За мою долгую жизнь я общался со многими поэтами, писателями, учеными. Иногда непосредственно, иногда через их творчество, имея в некоторых случаях возможность, сопоставить впечатления жизненные и впечатления от творчества. Как интересны эти сопоставления! Мы поговорим об этом.
Все-таки, зачем я стал писать эту книжку?
«Смерть близка, мне не страшна она! Свой долг исполнил я…» Не хочу умалить подвиг Ивана Сусанина — мне смерть страшна. Может быть, именно потому, что свой долг я еще не исполнил. Жалко оставить жизнь, не оставив то, что я понял. Это Я должен оставить. Это и есть — оставить себя. Хоть малую часть. Вот поэтому я пишу то, что пишу. Декарт: «Я мыслю — значит, существую». Я написал — значит, я остался. Мыслить — значит жить. Написать — значит не умереть? «Рукописи не горят?»
Решение писать эту книжку — дело последних трех-четырех лет, но идея написать такую книгу, в которой я мог бы рассказать о своем восприятии искусства, прозой и стихами, родилась еще когда мне было лет двадцать восемь или тридцать. Я помню этот момент. Я вышел из Третьяковки и присел на скамейку, чтобы, как всегда после посещения музея, записать впечатления. И вдруг начали складываться стихи. Еще не стихи, но какие-то фразы, которые были почему-то ритмичными. Еще несколько минут, может быть, с неким специальным усилием — появились рифмы. Это те самые стихи о Борисове-Мусатове, которые открывают мою книжку.
Совершенно ясно, что эти стихи не являются описанием какой-то картины Борисова-Мусатова, и вся книжка — не описание картин и не пересказ их сюжетов, это мое впечатление, описание моих эмоций В СВЯЗИ с тем, что я увидел в картинах. Художник подвигнул меня понять нечто новое, которое совсем не обязательно совпадает с тем, что предполагал художник. Художник, творец дает начало, предлагает повод для собеседника — к собственному пониманию, к собственным построениям — по идее, предложенной творцом. А прочтение — это уж дело зрителя, слушателя, читателя, дело его собственной способности понять и развить, уже по-своему, это уже его — зрителя — творчество.
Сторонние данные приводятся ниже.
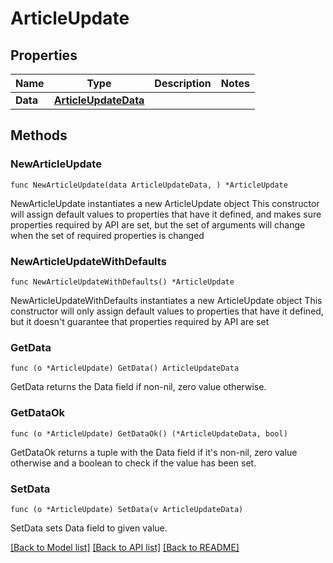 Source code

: # ArticleUpdate

## Properties

Name | Type | Description | Notes
------------ | ------------- | ------------- | -------------
**Data** | [**ArticleUpdateData**](ArticleUpdateData.md) |  | 

## Methods

### NewArticleUpdate

`func NewArticleUpdate(data ArticleUpdateData, ) *ArticleUpdate`

NewArticleUpdate instantiates a new ArticleUpdate object
This constructor will assign default values to properties that have it defined,
and makes sure properties required by API are set, but the set of arguments
will change when the set of required properties is changed

### NewArticleUpdateWithDefaults

`func NewArticleUpdateWithDefaults() *ArticleUpdate`

NewArticleUpdateWithDefaults instantiates a new ArticleUpdate object
This constructor will only assign default values to properties that have it defined,
but it doesn't guarantee that properties required by API are set

### GetData

`func (o *ArticleUpdate) GetData() ArticleUpdateData`

GetData returns the Data field if non-nil, zero value otherwise.

### GetDataOk

`func (o *ArticleUpdate) GetDataOk() (*ArticleUpdateData, bool)`

GetDataOk returns a tuple with the Data field if it's non-nil, zero value otherwise
and a boolean to check if the value has been set.

### SetData

`func (o *ArticleUpdate) SetData(v ArticleUpdateData)`

SetData sets Data field to given value.



[[Back to Model list]](../README.md#documentation-for-models) [[Back to API list]](../README.md#documentation-for-api-endpoints) [[Back to README]](../README.md)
Вот довольно длинный (но, конечно, далеко не полный!) перечень замечательных произведений, сюжеты которых навеяны творчеством тех, о ком пишут — уже после ухода оригинала. Блистательное эссе «Мой Пушкин» Марины Цветаевой — это ведь не Пушкин в пересказе, это Цветаева, это ЕЕ вдохновение, это ее мысли о творчестве, о гражданственности, о любви. Великолепное сочинение Михаила Рощина «Князь» — это не только биография Ивана Бунина: биографические сведения и куски из стихотворений и прозы Бунина — лишь повод для Рощина рассказать о его, Рощина, понимании смысла творчества писателя. Так же, как биографии Резерфорда и Бора — еще и повод для Даниила Данина рассказать о смыслах и побуждениях в научном творчестве, о взаимоотношениях власти и ученого. Так же, как для Андре Моруа «Дизраэли» или «Флеминг» — почва для понимания мотивов живущих в повседневности великих людей, деятельность которых определяла жизнь страны или жизнь науки. Так же, как «Гойя» Лиона Фейхтвангера, или романы Ирвина Стоуна «Моряк в седле» и «Муки и радости» о Джеке Лондоне и Микельанджело — повод понять отношения общества и художника-творца. Так же, как блистательные эссе Ираклия Андроникова о Лермонтове. Так же, как мощные документально-аналитические книги Викентия Вересаева о Пушкине. Так же, как почти-романы Юрия Тынянова, Натана Эйдельмана, Юрия Фиалкова о Пушкине, Грибоедове, Кюхельбекере, Лунине, Ломоносове: жизнь гениев и героев — в быту, в сообществе, с интерпретацией документальных данных — в художественном воплощении. А Валентин Катаев в замечательном романе «Алмазный мой венец», где — портреты конкретных (и очень известных) людей, с которыми автор встречался, старательно убрал все имена, чтобы иметь возможность говорить то, как он, Катаев, воспринимал этих людей в жизни. Многие читатели восприняли эту вещь Катаева как замаскированный пасквиль на современников-писателей. Но Катаев убрал имена, и все, что он написал, не может претендовать (и подчеркнуто не претендует) на документальность! Это только эмоции автора.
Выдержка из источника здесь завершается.